# D17 Re~occupy Nyc



## wildboy860 (Dec 13, 2011)

Saturday, December 17, 2011
_Time_
12:00pm until 11:30pm

_Where_ 
Duarte Square
_Description_ 
RE-OCCUPY 12.17.11

SATURDAY, DECEMBER 17th at 12PM
DUARTE SQ. PARK, 6th AVE & CANAL
PROTECT & CELEBRATE THE OCCUPY MOVEMENT
 

Join artists, musicians, and local community members for an
all-day performance event in support of Occupy Wall Street’s
re-occupation of space in downtown Manhattan.

FREEDOM OF EXPRESSION and right to assemble are sacred human freedoms. Occupy Wall Street has renewed a sense of hope, revived a belief in community and awakened a revolutionary spirit too long silenced.
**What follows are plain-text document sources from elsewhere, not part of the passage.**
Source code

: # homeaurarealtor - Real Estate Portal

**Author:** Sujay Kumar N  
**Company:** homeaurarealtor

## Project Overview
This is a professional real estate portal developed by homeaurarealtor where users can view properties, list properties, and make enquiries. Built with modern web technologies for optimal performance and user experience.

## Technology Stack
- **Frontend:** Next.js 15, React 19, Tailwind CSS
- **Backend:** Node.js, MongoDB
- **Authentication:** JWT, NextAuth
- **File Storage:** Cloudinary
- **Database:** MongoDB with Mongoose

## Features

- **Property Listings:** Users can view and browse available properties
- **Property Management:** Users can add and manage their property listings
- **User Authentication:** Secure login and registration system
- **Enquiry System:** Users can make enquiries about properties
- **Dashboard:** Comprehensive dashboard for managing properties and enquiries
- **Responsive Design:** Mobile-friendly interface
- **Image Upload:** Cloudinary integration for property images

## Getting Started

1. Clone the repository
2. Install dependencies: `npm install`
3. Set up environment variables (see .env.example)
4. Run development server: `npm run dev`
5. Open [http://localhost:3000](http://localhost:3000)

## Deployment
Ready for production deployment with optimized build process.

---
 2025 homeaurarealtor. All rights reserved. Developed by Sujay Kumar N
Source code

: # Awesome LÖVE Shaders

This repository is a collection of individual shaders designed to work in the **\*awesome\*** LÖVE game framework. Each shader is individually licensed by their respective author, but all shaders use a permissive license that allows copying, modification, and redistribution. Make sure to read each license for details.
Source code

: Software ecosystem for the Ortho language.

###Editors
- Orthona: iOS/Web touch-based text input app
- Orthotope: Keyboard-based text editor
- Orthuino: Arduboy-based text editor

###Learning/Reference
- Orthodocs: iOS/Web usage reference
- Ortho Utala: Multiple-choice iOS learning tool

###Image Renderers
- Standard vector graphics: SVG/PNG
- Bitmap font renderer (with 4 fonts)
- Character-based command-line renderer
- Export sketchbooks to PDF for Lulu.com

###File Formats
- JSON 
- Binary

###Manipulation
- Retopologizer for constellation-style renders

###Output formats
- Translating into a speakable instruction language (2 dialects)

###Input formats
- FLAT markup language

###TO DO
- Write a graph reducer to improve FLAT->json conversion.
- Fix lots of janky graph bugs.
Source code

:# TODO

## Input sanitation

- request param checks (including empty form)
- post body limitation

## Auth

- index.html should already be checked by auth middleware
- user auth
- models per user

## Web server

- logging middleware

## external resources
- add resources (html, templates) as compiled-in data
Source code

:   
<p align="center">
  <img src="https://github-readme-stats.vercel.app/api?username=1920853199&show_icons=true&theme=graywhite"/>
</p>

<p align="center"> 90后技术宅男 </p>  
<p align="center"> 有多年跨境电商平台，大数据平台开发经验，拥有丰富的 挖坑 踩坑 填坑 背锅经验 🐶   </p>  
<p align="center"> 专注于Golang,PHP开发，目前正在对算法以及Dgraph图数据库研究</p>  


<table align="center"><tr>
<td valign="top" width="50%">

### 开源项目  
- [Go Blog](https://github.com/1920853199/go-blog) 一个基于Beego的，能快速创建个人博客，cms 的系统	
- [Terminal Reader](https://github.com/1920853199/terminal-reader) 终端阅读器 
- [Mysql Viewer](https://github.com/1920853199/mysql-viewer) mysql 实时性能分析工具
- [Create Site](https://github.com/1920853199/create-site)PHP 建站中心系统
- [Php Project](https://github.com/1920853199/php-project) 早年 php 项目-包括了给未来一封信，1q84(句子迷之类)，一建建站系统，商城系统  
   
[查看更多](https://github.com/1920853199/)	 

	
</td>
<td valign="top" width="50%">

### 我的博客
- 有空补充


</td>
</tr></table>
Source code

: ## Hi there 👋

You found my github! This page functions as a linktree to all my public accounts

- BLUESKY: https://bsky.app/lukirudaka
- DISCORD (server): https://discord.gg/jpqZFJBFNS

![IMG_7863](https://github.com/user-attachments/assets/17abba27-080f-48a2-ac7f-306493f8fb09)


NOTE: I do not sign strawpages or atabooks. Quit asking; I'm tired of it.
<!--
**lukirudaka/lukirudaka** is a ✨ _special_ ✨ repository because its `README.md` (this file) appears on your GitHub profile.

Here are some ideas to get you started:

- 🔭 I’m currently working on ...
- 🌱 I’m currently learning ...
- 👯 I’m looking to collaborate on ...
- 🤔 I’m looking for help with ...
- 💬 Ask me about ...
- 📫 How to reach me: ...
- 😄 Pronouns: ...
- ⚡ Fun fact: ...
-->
To Occupy is to embody the spirit of liberation that we wish to manifest in our society.

On Saturday, December 17th – the 3 month anniversary of Occupy Wall Street, the birthday of Bradley Manning, and the 1 year anniversary of the self-immolation of Mohamed Bouazizi – the act that sparked the Arab Spring – Occupy Wall Street will liberate another space.

Occupations create space for community, values, ideas and a level of meaningful dialogue absent in the present political and social system. They have allowed us to realize that we cannot fix our crises isolated from one another. We need collective action, and we need civic space. We are creating that civic space.

Outdoor public space plays a crucial role in this civic process and encourages open, transparent organizing in our movement, unbeholden to a broken political system. As we saw in Liberty Square, outdoor space invites people to listen, speak, share, learn, and act. It is a source of inspiration and empowerment.

Over the last month we have seen a series of coordinated attacks on occupations across the nation in an attempt to stop the growth of a movement for social and economic justice. Outdoor space is a threat
because it is a visible form of dissent– a visible challenge to the system, visibility that screams liberation.

We occupy to liberate. We move forward in the grand tradition of the transformative social movements that have defined American history. We stand on the shoulders of those who have struggled before us, and we pick up where others have left off. We are seeking a better society for us all.

Join us as we liberate space and deepen this moment into an enduring movement.


----------



## wildboy860 (Dec 13, 2011)

Ill be there! maybe ill see some of yall there.


----------



## CXR1037 (Dec 13, 2011)

blah blah blah
OWS has become boring
cxr - can't wait for the catchy slogans and passionate quotes


----------